WHAT YOU HAVE TO DO:
Among the records, which lines hold the word "Standart"? Pick them out.

TASK INPUT:
..........

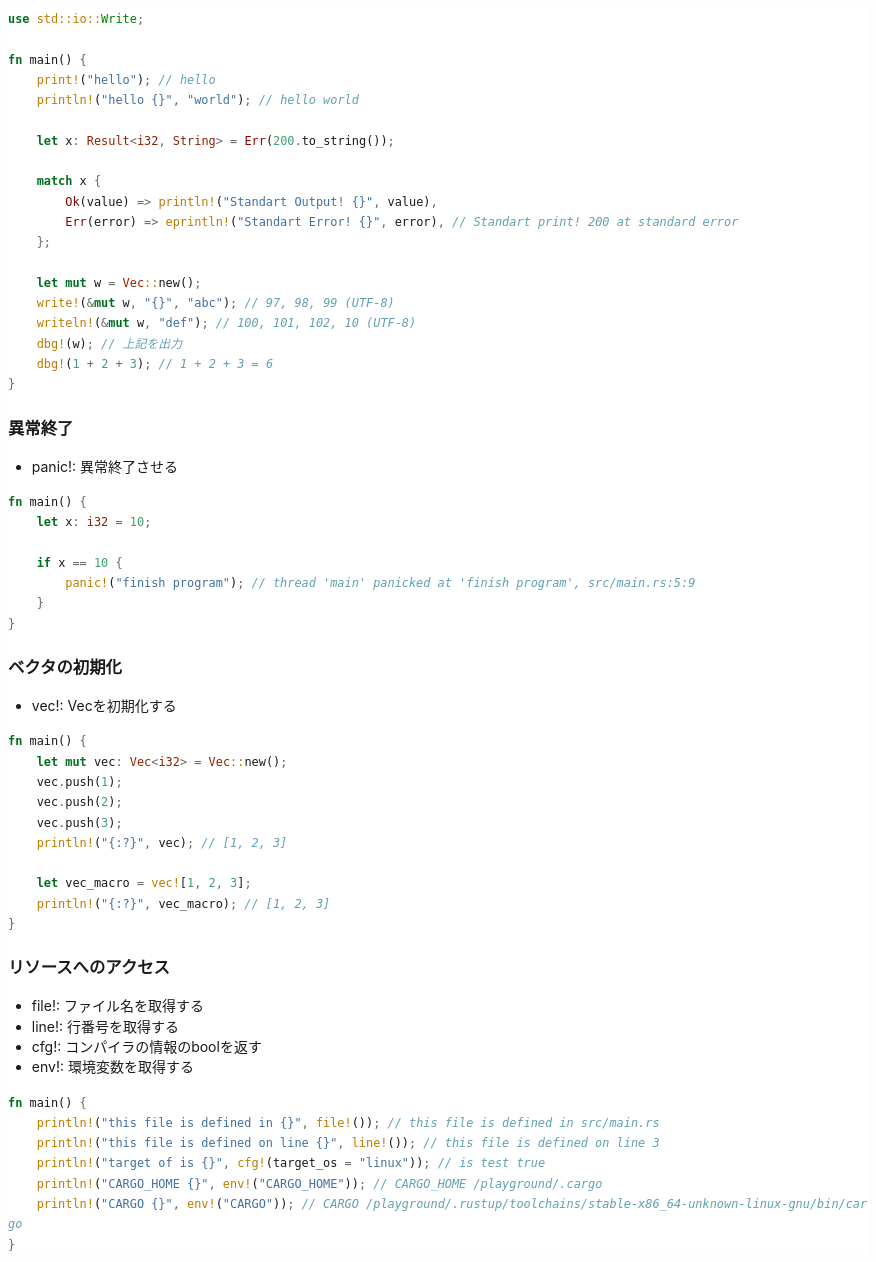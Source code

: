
 ```rust
use std::io::Write;

fn main() {
    print!("hello"); // hello
    println!("hello {}", "world"); // hello world

    let x: Result<i32, String> = Err(200.to_string());

    match x {
        Ok(value) => println!("Standart Output! {}", value),
        Err(error) => eprintln!("Standart Error! {}", error), // Standart print! 200 at standard error
    };

    let mut w = Vec::new();
    write!(&mut w, "{}", "abc"); // 97, 98, 99 (UTF-8)
    writeln!(&mut w, "def"); // 100, 101, 102, 10 (UTF-8)
    dbg!(w); // 上記を出力
    dbg!(1 + 2 + 3); // 1 + 2 + 3 = 6
}
```

### 異常終了
* panic!: 異常終了させる
```rust
fn main() {
    let x: i32 = 10;

    if x == 10 {
        panic!("finish program"); // thread 'main' panicked at 'finish program', src/main.rs:5:9
    }
}
```

### ベクタの初期化
* vec!: Vec<T>を初期化する
```rust
fn main() {
    let mut vec: Vec<i32> = Vec::new();
    vec.push(1);
    vec.push(2);
    vec.push(3);
    println!("{:?}", vec); // [1, 2, 3]

    let vec_macro = vec![1, 2, 3];
    println!("{:?}", vec_macro); // [1, 2, 3]
}
```

### リソースへのアクセス
* file!: ファイル名を取得する
* line!: 行番号を取得する
* cfg!: コンパイラの情報のboolを返す
* env!: 環境変数を取得する
```rust
fn main() {
    println!("this file is defined in {}", file!()); // this file is defined in src/main.rs
    println!("this file is defined on line {}", line!()); // this file is defined on line 3
    println!("target of is {}", cfg!(target_os = "linux")); // is test true
    println!("CARGO_HOME {}", env!("CARGO_HOME")); // CARGO_HOME /playground/.cargo
    println!("CARGO {}", env!("CARGO")); // CARGO /playground/.rustup/toolchains/stable-x86_64-unknown-linux-gnu/bin/cargo
}
```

..........

TASK RESPONSE:
        Ok(value) => println!("Standart Output! {}", value),
        Err(error) => eprintln!("Standart Error! {}", error), // Standart print! 200 at standard error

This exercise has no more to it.